LEVIN: ...fact that there was doubt about the British reports that has come out for the first time, after she has said that, in fact, she did not know and they did not know in her agency at the top level about the doubts about the British report.

SHIEFFER: Very -- I don't want to interrupt -- but very quickly on another issue, we had this week a disclosure that the man -- the former ambassador who was asked by the administration to go and check out this report that Iraq was buying uranium in Niger -- it's now been revealed that his wife was a CIA agent that was obviously leaked in an effort to discredit him and make it appear that the CIA or something was somehow behind this.

What about that, Senator Roberts?

ROBERTS: It's a very serious matter. You should not be in the business of outing anybody that works with the CIA who...

SHIEFFER: It's against the law, is it not?

ROBERTS: It is against the law. And in the Intelligence Committee, Senator Rockefeller and I are very upset about that.

SHIEFFER: Going to investigate?

ROBERTS: And we've asked -- oh, yes, we are investigating it, and we've asked the CIA to determine whether or not this is a criminal offense under a certain statute and whether it should be referred to the Justice Department, but that's a very serious matter.

SHIEFFER: All right, we have to end it there just because the clock ran out. Thank you both very much.

ROBERTS: You bet. Thank you.

SHIEFFER: Back with a final word in just a minute.

(COMMERCIAL BREAK)

SHIEFFER: Finally today, they used to say you knew you were going to have a bad day when you opened the door and found Mike Wallace and the "60 Minutes" crew on your doorstep, which helps us to understand how Zaidan Nasari felt when he opened his door in Baghdad and found Saddam's two sons standing there.

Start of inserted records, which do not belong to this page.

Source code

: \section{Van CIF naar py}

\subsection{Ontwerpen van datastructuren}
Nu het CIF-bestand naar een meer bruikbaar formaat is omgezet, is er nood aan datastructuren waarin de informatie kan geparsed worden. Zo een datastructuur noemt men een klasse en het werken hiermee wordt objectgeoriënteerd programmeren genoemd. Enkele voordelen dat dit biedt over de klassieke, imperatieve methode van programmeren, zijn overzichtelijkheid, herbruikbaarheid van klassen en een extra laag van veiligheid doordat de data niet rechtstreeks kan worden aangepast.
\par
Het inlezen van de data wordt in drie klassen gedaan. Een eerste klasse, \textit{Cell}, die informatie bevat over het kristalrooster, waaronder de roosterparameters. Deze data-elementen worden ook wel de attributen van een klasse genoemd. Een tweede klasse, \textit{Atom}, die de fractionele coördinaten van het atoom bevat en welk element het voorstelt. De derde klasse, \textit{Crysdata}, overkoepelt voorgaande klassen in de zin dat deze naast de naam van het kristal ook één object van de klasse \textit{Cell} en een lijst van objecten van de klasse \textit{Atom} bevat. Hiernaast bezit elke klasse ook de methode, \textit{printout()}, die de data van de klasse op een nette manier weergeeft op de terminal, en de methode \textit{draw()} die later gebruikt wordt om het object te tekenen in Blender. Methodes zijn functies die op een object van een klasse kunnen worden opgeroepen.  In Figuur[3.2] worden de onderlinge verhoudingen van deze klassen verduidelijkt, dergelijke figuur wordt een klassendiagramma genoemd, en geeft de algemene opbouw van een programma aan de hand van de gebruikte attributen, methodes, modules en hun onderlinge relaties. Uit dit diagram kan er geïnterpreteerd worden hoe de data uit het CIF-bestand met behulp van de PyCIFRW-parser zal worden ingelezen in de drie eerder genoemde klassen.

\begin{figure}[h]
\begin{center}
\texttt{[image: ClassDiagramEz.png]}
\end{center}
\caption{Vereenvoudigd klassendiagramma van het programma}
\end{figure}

'They asked to stay in my house and I could not refuse them,' he told a friend. 'It was a disaster for me.' Well, he had that right, but he only lost a house. Saddam's sons lost their lives when a tipster told American troops where to find them.

Were American news outlets right to show the brothers' bodies? I think so. These men were monsters and the Iraqis have been lied to so long they won't believe much unless they see it.

Washington Post writer Tom Shales likened it to how the people of Oz couldn't believe the wicked witch was really dead, and remembered that the Munchkin coroner had to reassure them that the witch was not just merely dead, but truly and sincerely dead.

Helping the Iraqi people to understand the Hussein brothers are really dead is dirty business. But the quicker they believe it, the quicker we'll find Saddam, and that can only save American lives.

Here's the important thing to know: The tipster who turned them in did it for the money, which is why we must now make sure that Saddam's old henchmen know that the reward money is for real and that there will be more for whoever fingers him. These are criminals and criminals can be bought.

I'm not suggesting we call in Ed McMahon to preside over a public ceremony, but I would let the cameras record it when we pay off the tipster who ratted on the sons, and I'd pay him in cash, even if he had to wear a mask. And he may want to.